• **Your instructions**: Print every line of the listing below, starting with the line that holds "ny AzureRmOperationalInsightsWorkspace cmdlet'er." and going on through the line that holds "løsninger til arbejdsområdet", both included, and print nothing else.

• **Task material**:
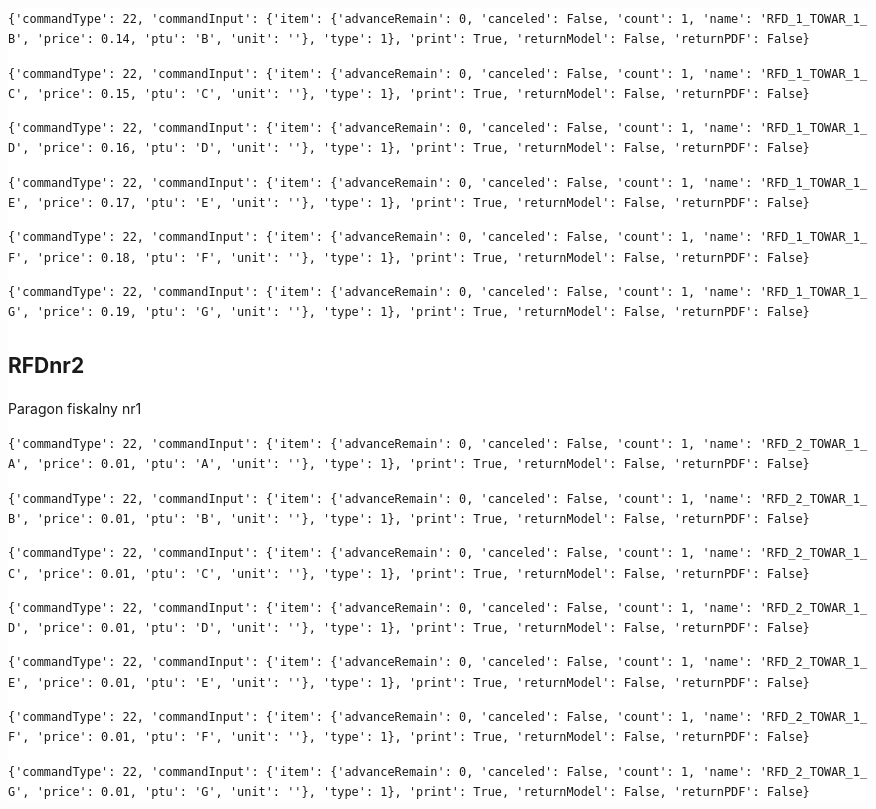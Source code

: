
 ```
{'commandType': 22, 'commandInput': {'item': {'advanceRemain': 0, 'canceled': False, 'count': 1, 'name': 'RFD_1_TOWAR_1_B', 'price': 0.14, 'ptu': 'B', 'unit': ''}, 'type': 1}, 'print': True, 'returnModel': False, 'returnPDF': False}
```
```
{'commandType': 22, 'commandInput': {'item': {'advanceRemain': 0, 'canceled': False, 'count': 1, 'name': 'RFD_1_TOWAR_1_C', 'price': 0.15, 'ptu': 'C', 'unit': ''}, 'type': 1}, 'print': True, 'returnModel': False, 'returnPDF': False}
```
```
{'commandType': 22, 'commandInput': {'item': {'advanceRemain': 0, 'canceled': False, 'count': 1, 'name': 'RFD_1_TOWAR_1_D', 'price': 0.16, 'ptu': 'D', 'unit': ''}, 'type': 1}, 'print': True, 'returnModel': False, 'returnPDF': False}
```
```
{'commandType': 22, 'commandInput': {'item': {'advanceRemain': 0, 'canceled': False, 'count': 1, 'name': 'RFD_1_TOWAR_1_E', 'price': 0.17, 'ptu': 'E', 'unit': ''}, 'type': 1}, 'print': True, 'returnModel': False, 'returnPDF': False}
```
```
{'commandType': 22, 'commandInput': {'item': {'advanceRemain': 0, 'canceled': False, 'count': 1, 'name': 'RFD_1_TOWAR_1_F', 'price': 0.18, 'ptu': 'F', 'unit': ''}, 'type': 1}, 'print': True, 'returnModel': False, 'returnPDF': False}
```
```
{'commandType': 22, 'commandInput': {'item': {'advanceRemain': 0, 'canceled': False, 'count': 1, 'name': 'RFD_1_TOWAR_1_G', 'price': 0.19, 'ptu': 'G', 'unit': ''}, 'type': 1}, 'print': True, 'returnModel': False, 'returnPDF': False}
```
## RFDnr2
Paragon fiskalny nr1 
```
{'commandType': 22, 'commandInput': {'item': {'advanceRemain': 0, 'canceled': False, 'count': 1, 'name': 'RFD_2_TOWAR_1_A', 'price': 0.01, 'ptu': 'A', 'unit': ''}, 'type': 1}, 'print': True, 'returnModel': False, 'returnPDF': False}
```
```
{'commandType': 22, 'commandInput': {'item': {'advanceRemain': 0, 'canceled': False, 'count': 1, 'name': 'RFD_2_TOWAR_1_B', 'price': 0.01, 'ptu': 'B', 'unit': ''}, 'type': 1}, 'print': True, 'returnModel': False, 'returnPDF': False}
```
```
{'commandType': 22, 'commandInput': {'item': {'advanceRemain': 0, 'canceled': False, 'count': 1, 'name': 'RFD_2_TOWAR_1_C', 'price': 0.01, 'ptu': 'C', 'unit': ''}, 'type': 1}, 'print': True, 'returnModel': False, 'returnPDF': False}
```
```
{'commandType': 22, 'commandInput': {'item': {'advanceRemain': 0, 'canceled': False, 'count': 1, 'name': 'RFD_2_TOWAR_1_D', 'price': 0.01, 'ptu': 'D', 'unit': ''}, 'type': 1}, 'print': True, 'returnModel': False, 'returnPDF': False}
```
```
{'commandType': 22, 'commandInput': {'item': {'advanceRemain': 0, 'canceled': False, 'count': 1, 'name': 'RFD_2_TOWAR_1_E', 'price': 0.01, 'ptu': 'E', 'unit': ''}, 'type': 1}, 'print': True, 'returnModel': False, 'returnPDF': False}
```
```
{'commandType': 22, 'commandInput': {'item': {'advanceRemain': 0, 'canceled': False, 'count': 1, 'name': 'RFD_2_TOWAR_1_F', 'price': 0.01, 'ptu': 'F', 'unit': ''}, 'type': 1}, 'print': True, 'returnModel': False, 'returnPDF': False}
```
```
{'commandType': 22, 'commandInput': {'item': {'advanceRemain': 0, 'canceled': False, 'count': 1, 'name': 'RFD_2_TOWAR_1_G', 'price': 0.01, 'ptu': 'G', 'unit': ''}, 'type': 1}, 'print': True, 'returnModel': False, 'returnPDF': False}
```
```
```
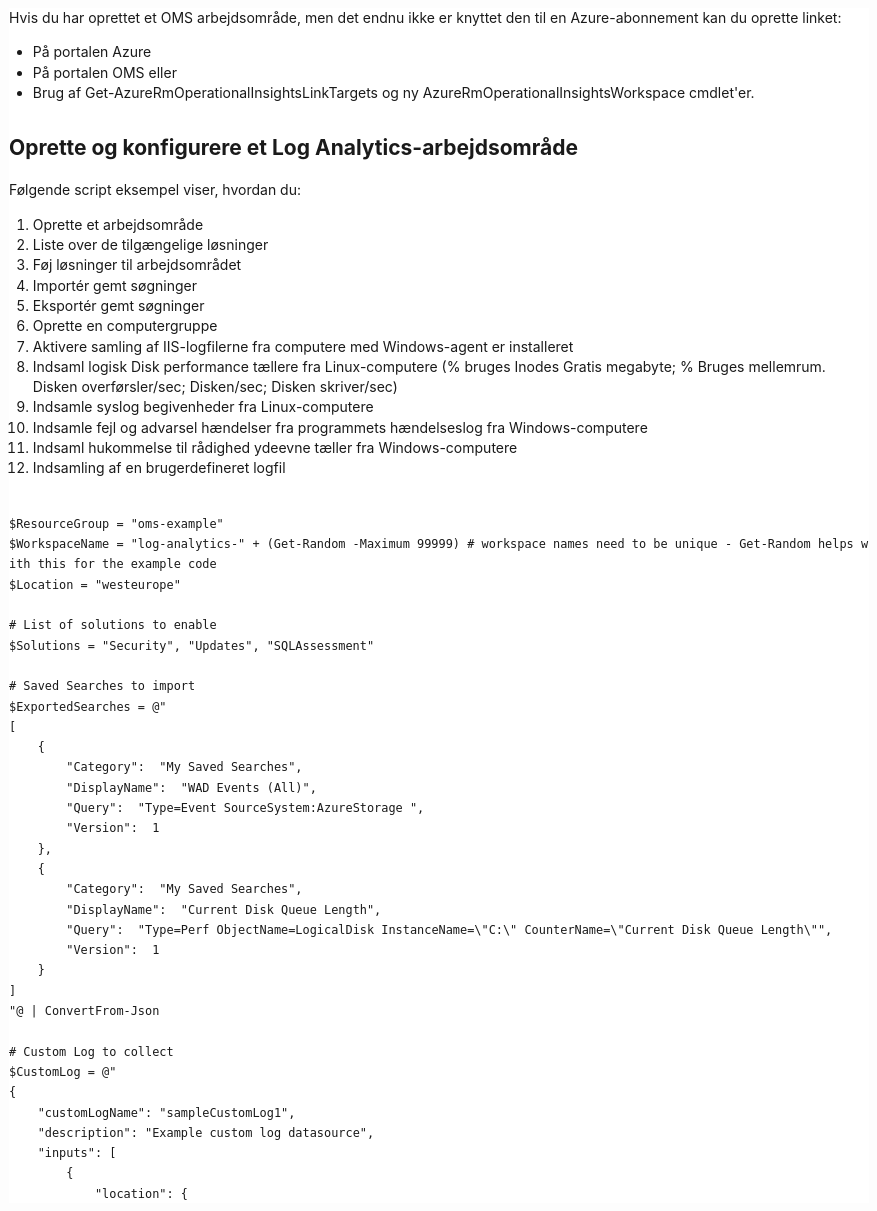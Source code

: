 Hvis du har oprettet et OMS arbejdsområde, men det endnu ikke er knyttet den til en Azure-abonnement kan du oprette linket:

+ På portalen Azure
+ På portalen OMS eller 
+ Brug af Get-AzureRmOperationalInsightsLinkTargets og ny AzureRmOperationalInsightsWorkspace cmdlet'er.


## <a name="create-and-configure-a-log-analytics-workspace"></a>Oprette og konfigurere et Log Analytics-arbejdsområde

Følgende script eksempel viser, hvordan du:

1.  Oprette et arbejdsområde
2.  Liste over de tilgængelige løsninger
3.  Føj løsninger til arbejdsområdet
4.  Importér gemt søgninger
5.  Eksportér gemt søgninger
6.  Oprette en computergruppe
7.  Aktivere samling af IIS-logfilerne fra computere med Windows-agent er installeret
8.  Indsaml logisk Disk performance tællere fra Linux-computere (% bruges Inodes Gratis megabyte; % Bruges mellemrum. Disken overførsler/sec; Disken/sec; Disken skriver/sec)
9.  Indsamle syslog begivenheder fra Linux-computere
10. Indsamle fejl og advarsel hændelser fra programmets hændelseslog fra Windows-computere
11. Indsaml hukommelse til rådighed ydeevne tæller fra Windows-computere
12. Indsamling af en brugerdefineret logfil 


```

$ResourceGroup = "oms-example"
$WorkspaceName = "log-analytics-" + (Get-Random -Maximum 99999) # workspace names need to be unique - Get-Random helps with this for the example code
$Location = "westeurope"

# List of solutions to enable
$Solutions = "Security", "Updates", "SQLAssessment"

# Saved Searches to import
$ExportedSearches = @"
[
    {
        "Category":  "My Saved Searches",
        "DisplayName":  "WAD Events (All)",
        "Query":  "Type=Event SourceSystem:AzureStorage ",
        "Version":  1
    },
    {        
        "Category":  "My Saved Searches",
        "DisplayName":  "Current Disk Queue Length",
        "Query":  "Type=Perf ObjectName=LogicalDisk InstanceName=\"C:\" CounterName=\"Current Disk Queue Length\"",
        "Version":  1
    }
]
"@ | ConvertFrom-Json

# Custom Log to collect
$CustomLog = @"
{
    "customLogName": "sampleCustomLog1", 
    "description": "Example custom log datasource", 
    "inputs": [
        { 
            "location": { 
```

---

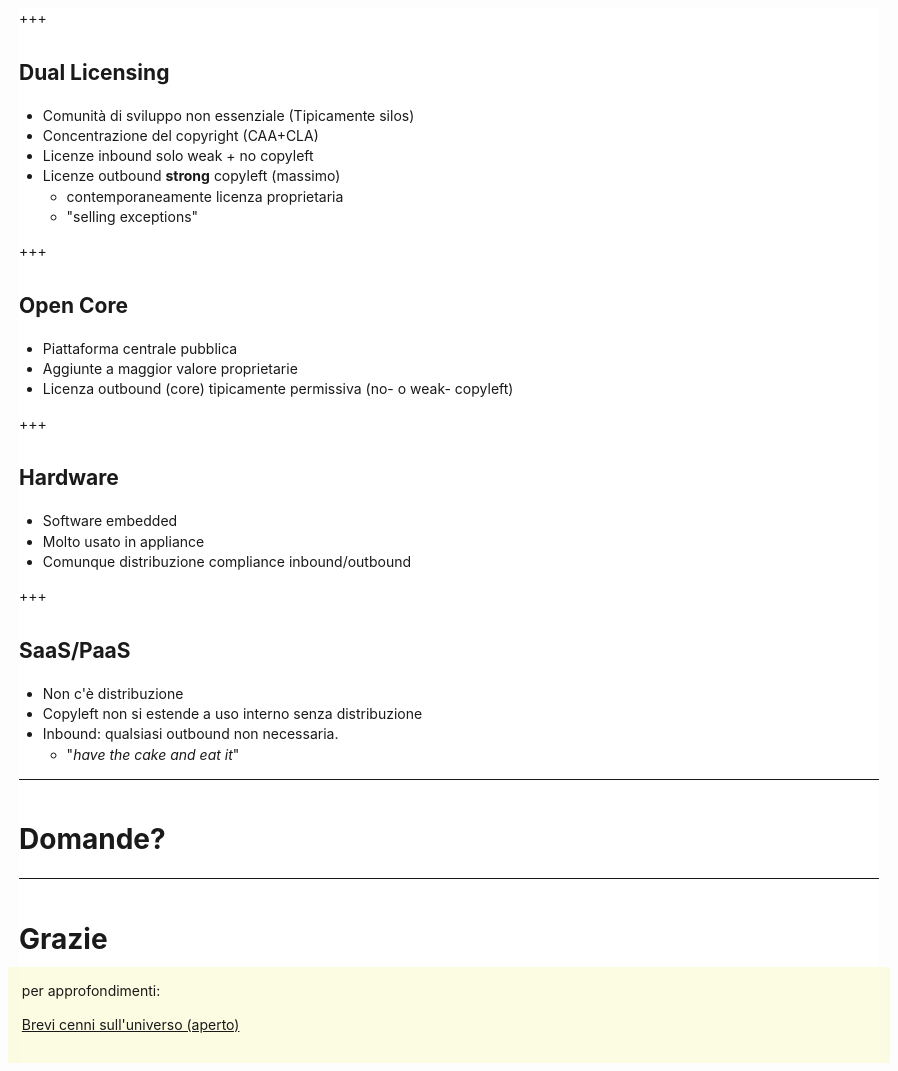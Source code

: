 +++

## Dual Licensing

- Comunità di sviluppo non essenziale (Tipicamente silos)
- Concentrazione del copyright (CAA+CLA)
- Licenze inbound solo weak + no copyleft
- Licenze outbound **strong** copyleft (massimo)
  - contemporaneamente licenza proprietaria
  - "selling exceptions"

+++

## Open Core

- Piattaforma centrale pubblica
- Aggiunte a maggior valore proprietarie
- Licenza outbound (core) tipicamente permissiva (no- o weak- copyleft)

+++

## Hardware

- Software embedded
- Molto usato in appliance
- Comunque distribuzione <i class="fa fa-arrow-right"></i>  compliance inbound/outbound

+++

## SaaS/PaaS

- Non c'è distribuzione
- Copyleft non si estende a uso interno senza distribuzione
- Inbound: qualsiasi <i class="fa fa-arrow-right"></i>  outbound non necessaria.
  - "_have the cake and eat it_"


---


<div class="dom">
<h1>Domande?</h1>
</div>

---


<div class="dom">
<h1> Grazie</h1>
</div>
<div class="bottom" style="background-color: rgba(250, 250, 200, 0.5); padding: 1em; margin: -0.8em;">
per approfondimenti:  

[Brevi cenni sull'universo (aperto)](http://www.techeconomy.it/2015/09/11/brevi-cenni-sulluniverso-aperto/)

• **Worked solution**:
+ Brug af Get-AzureRmOperationalInsightsLinkTargets og ny AzureRmOperationalInsightsWorkspace cmdlet'er.


## <a name="create-and-configure-a-log-analytics-workspace"></a>Oprette og konfigurere et Log Analytics-arbejdsområde

Følgende script eksempel viser, hvordan du:

1.  Oprette et arbejdsområde
2.  Liste over de tilgængelige løsninger
3.  Føj løsninger til arbejdsområdet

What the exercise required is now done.